Nigeria geht gegen Online-Betrüger vor

Scams

Nigeria sagt den Scams aus dem eigenen Land den Kampf an. Die Online-Betrüger aus dem afrikanischen Land gingen seit Jahren mit der selben Masche vor: In weltweit verbreiteten E-Mails würden User um Kredite oder sonstige finanziellen Transaktionen ersucht. Dafür werden exorbitante Rückzahlungsraten beziehungsweise Gewinne in Aussicht gestellt. Präsident Olusegun Obasanjo hat ein Komitee ins Leben gerufen, das sich den "419 Scams" widmen soll. Dem Komitee gehören unter anderem der nationale Sicherheitsberater und die Minister für Justiz und Technologie an.

In den vergangenen 15 bis 20 Jahren seien hunderttausende Leute in Nigeria und weltweit von den Online-Betrügern auf diese Art und Weise angemailt worden, gab Obasanjo eine zahlenmäßig stark untertreibende Darstellung der Scams zum Besten.

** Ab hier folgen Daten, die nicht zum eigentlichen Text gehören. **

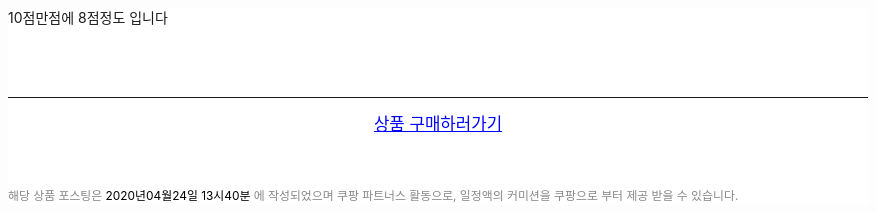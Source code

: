 10점만점에 8점정도 입니다</span>
    
<br>
<br>


  
---
  
<p align="center"><a href="http://me2.do/F9nbl9Ol" style="font-size: 1.2rem; color: blue;">상품 구매하러가기</a></p>
  
<br>
  
<span style="font-size: 0.85rem; color: #888;">해당 상품 포스팅은 <span style="color: #000;"> 2020년04월24일 13시40분 </span> 에 작성되었으며 쿠팡 파트너스 활동으로, 일정액의 커미션을 쿠팡으로 부터 제공 받을 수 있습니다.</span>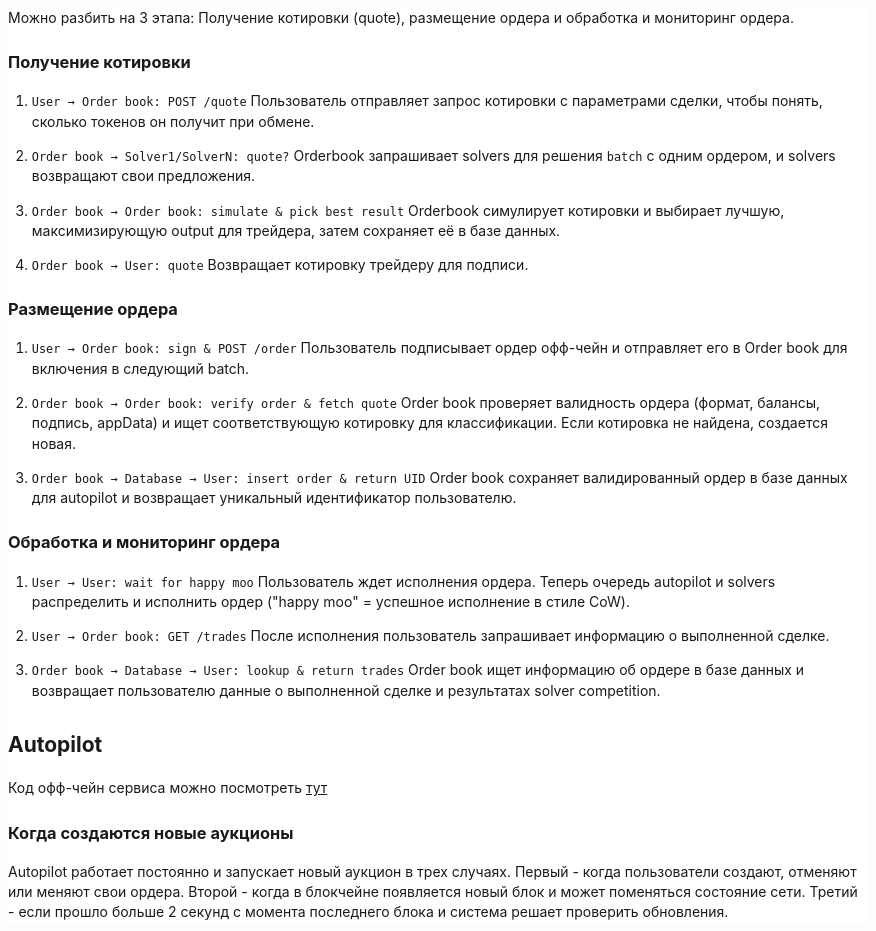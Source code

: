 Можно разбить на 3 этапа: Получение котировки (quote), размещение ордера и обработка и мониторинг ордера.

### Получение котировки

1. `User → Order book: POST /quote`
   Пользователь отправляет запрос котировки с параметрами сделки, чтобы понять, сколько токенов он получит при обмене.

2. `Order book → Solver1/SolverN: quote?`
   Orderbook запрашивает solvers для решения `batch` с одним ордером, и solvers возвращают свои предложения.

3. `Order book → Order book: simulate & pick best result`
   Orderbook симулирует котировки и выбирает лучшую, максимизирующую output для трейдера, затем сохраняет её в базе данных.

4. `Order book → User: quote`
   Возвращает котировку трейдеру для подписи.

### Размещение ордера

1. `User → Order book: sign & POST /order`
   Пользователь подписывает ордер офф-чейн и отправляет его в Order book для включения в следующий batch.

2. `Order book → Order book: verify order & fetch quote`
   Order book проверяет валидность ордера (формат, балансы, подпись, appData) и ищет соответствующую котировку для классификации. Если котировка не найдена, создается новая.

3. `Order book → Database → User: insert order & return UID`
   Order book сохраняет валидированный ордер в базе данных для autopilot и возвращает уникальный идентификатор пользователю.

### Обработка и мониторинг ордера

1. `User → User: wait for happy moo`
   Пользователь ждет исполнения ордера. Теперь очередь autopilot и solvers распределить и исполнить ордер ("happy moo" = успешное исполнение в стиле CoW).

2. `User → Order book: GET /trades`
   После исполнения пользователь запрашивает информацию о выполненной сделке.

3. `Order book → Database → User: lookup & return trades`
   Order book ищет информацию об ордере в базе данных и возвращает пользователю данные о выполненной сделке и результатах solver competition.

## Autopilot

Код офф-чейн сервиса можно посмотреть [тут](https://github.com/cowprotocol/services/tree/main/crates/autopilot)

### Когда создаются новые аукционы

Autopilot работает постоянно и запускает новый аукцион в трех случаях. Первый - когда пользователи создают, отменяют или меняют свои ордера. Второй - когда в блокчейне появляется новый блок и может поменяться состояние сети. Третий - если прошло больше 2 секунд с момента последнего блока и система решает проверить обновления.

Nunmehr wolle die Regierung Maßnahmen gegen die Online-Betrüger ergreifen, die das Image des Landes international beeinträchtigt hätten, sagte Obasanjo. Das Komitee solle unter anderem die bestehenden Gesetze evaluieren, allenfalls die Einführung neuer Gesetze überprüfen und gegebenenfalls eine eigene Agentur zum Online-Betrug einrichten. Obasanja betonte, dass seine Regierung die Fortschritte würdige, die sein Land und die Bevölkerung im Gebrauch von Computer und Informations-Technologie gemacht haben. Das Komitee müsse aber sicherstellen, dass diese Fortschritte nicht zum Boomerang werden und die User frustrieren.